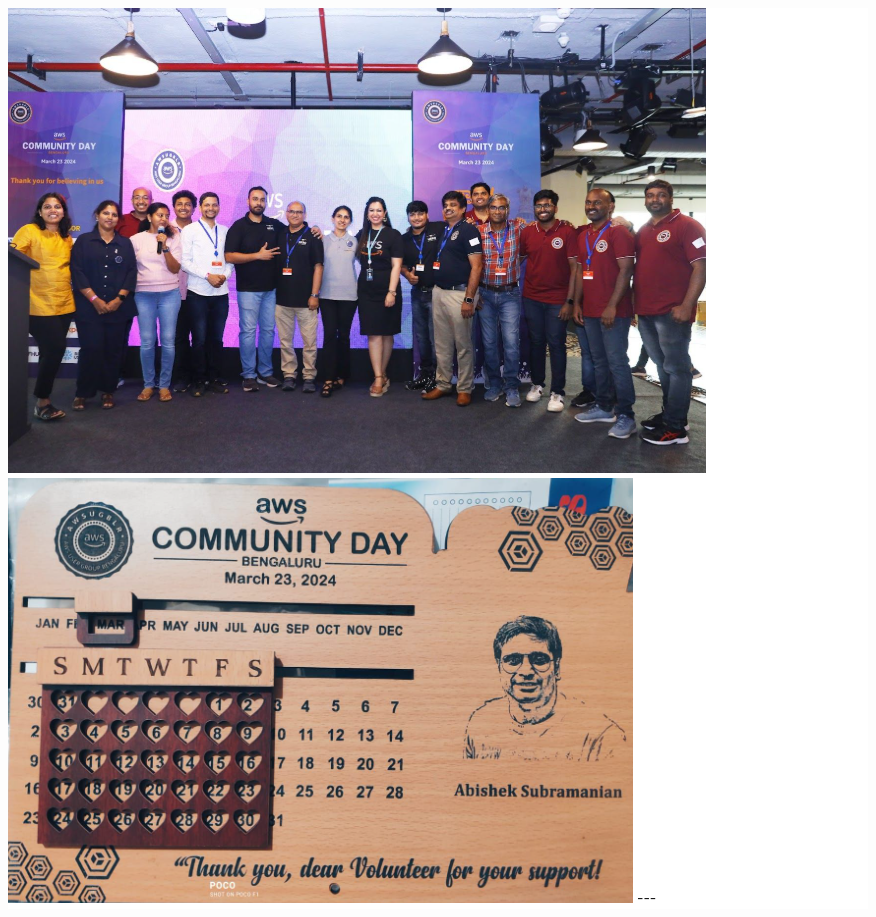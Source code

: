   <img src="./images/ACD-Bangalore-5.png" alt="AWS Community Day Bengaluru 2024" />
  <img src="./images/ACD-Bangalore-6.png" alt="AWS Community Day Bengaluru 2024" />

</div>
---
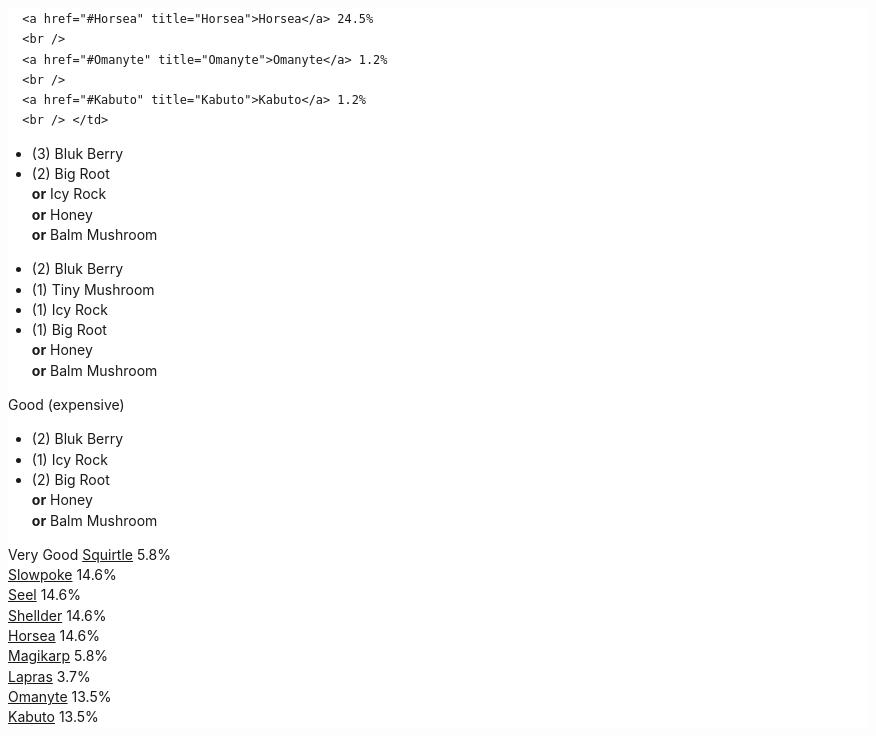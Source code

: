       <a href="#Horsea" title="Horsea">Horsea</a> 24.5%
      <br />
      <a href="#Omanyte" title="Omanyte">Omanyte</a> 1.2%
      <br />
      <a href="#Kabuto" title="Kabuto">Kabuto</a> 1.2%
      <br /> </td>
  </tr>
  <tr>
    <td>
      <ul>
        <li>(3) Bluk Berry</li>
        <li>(2) Big Root
          <br /><b>or</b> Icy Rock
          <br /><b>or</b> Honey
          <br /><b>or</b> Balm Mushroom</li>
      </ul>
      <ul>
        <li>(2) Bluk Berry</li>
        <li>(1) Tiny Mushroom</li>
        <li>(1) Icy Rock</li>
        <li>(1) Big Root
          <br /><b>or</b> Honey
          <br /><b>or</b> Balm Mushroom</li>
      </ul>
    </td>
    <td> Good (expensive) </td>
    <td> </td>
  </tr>
  <tr>
    <td>
      <ul>
        <li>(2) Bluk Berry</li>
        <li>(1) Icy Rock</li>
        <li>(2) Big Root
          <br /><b>or</b> Honey
          <br /><b>or</b> Balm Mushroom</li>
      </ul>
    </td>
    <td> Very Good </td>
    <td>
      <a href="#Squirtle" title="Squirtle">Squirtle</a> 5.8%
      <br />
      <a href="#Slowpoke" title="Slowpoke">Slowpoke</a> 14.6%
      <br />
      <a href="#Seel" title="Seel">Seel</a> 14.6%
      <br />
      <a href="#Shellder" title="Shellder">Shellder</a> 14.6%
      <br />
      <a href="#Horsea" title="Horsea">Horsea</a> 14.6%
      <br />
      <a href="#Magikarp" title="Magikarp">Magikarp</a> 5.8%
      <br />
      <a href="#Lapras" title="Lapras">Lapras</a> 3.7%
      <br />
      <a href="#Omanyte" title="Omanyte">Omanyte</a> 13.5%
      <br />
      <a href="#Kabuto" title="Kabuto">Kabuto</a> 13.5%
      <br /> </td>
  </tr>
</table>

· · ·

Would you return the data exactly as written, without the pictures?

### SOLUTION FOR THIS TASK
Source code

:   <img src="./images/ACD-Bangalore-5.png" alt="AWS Community Day Bengaluru 2024" />
  <img src="./images/ACD-Bangalore-6.png" alt="AWS Community Day Bengaluru 2024" />

</div>
---
Source code

:       <a href="#Horsea" title="Horsea">Horsea</a> 24.5%
      <br />
      <a href="#Omanyte" title="Omanyte">Omanyte</a> 1.2%
      <br />
      <a href="#Kabuto" title="Kabuto">Kabuto</a> 1.2%
      <br /> </td>
  </tr>
  <tr>
    <td>
      <ul>
        <li>(3) Bluk Berry</li>
        <li>(2) Big Root
          <br /><b>or</b> Icy Rock
          <br /><b>or</b> Honey
          <br /><b>or</b> Balm Mushroom</li>
      </ul>
      <ul>
        <li>(2) Bluk Berry</li>
        <li>(1) Tiny Mushroom</li>
        <li>(1) Icy Rock</li>
        <li>(1) Big Root
          <br /><b>or</b> Honey
          <br /><b>or</b> Balm Mushroom</li>
      </ul>
    </td>
    <td> Good (expensive) </td>
    <td> </td>
  </tr>
  <tr>
    <td>
      <ul>
        <li>(2) Bluk Berry</li>
        <li>(1) Icy Rock</li>
        <li>(2) Big Root
          <br /><b>or</b> Honey
          <br /><b>or</b> Balm Mushroom</li>
      </ul>
    </td>
    <td> Very Good </td>
    <td>
      <a href="#Squirtle" title="Squirtle">Squirtle</a> 5.8%
      <br />
      <a href="#Slowpoke" title="Slowpoke">Slowpoke</a> 14.6%
      <br />
      <a href="#Seel" title="Seel">Seel</a> 14.6%
      <br />
      <a href="#Shellder" title="Shellder">Shellder</a> 14.6%
      <br />
      <a href="#Horsea" title="Horsea">Horsea</a> 14.6%
      <br />
      <a href="#Magikarp" title="Magikarp">Magikarp</a> 5.8%
      <br />
      <a href="#Lapras" title="Lapras">Lapras</a> 3.7%
      <br />
      <a href="#Omanyte" title="Omanyte">Omanyte</a> 13.5%
      <br />
      <a href="#Kabuto" title="Kabuto">Kabuto</a> 13.5%
      <br /> </td>
  </tr>
</table>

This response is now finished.